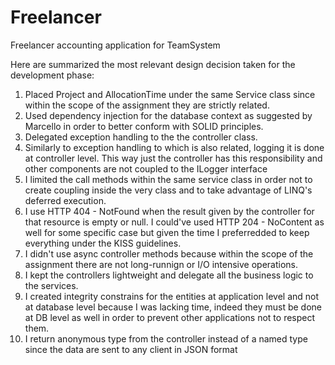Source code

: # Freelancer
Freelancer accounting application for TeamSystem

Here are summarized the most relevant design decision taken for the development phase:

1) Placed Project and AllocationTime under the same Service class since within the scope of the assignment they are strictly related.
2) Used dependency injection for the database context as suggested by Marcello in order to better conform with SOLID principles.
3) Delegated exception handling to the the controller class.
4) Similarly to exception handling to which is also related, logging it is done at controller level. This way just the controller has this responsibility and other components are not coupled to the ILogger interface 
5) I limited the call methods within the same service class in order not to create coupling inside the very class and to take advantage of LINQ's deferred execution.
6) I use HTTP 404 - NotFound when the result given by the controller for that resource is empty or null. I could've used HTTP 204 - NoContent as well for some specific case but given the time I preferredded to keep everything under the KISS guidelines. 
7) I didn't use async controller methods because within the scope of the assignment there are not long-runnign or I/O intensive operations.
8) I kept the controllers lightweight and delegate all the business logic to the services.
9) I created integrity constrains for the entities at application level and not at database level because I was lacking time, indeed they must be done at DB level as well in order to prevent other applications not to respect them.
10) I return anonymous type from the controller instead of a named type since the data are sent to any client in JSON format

· · · · · · ·

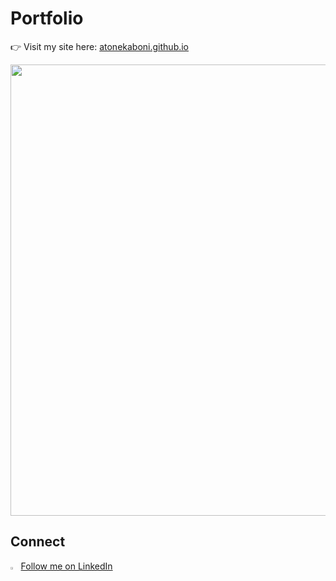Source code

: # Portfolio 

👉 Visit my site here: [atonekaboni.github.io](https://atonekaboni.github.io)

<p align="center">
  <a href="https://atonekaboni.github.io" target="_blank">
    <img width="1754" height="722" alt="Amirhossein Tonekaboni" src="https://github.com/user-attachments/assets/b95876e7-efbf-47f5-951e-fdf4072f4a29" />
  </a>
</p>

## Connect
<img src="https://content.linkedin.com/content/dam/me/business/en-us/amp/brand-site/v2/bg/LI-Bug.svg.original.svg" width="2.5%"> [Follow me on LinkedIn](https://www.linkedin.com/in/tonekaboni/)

· · · · · · ·

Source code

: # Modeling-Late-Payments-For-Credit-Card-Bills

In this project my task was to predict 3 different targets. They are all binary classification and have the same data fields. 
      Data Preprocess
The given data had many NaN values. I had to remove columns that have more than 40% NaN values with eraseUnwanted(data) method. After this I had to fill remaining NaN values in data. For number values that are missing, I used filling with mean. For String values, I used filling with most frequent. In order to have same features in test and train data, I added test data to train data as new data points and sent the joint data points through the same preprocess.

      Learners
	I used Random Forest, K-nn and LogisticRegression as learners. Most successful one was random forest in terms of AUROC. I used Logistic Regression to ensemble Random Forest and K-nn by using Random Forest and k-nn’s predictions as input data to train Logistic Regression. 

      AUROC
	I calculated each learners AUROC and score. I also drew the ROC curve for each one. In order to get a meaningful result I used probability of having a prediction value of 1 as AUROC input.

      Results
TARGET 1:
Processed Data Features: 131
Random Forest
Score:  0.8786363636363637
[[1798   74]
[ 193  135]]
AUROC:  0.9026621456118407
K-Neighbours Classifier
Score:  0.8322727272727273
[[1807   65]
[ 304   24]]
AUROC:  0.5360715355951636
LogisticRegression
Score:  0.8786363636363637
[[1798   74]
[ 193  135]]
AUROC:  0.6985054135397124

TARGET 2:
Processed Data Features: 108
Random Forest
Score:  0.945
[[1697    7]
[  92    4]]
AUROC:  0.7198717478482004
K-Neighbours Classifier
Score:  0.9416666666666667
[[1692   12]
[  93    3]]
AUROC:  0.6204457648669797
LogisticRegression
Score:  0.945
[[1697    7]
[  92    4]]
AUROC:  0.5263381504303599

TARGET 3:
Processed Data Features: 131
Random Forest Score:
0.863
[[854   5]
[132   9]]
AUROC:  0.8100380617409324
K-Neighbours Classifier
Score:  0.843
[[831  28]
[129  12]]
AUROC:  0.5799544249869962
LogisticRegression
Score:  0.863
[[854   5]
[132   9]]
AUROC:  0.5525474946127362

· · · · · · ·

→ **Action item**
Show a copy of each line from the data that includes the word "exception".

→ **Task output**
3) Delegated exception handling to the the controller class.
4) Similarly to exception handling to which is also related, logging it is done at controller level. This way just the controller has this responsibility and other components are not coupled to the ILogger interface 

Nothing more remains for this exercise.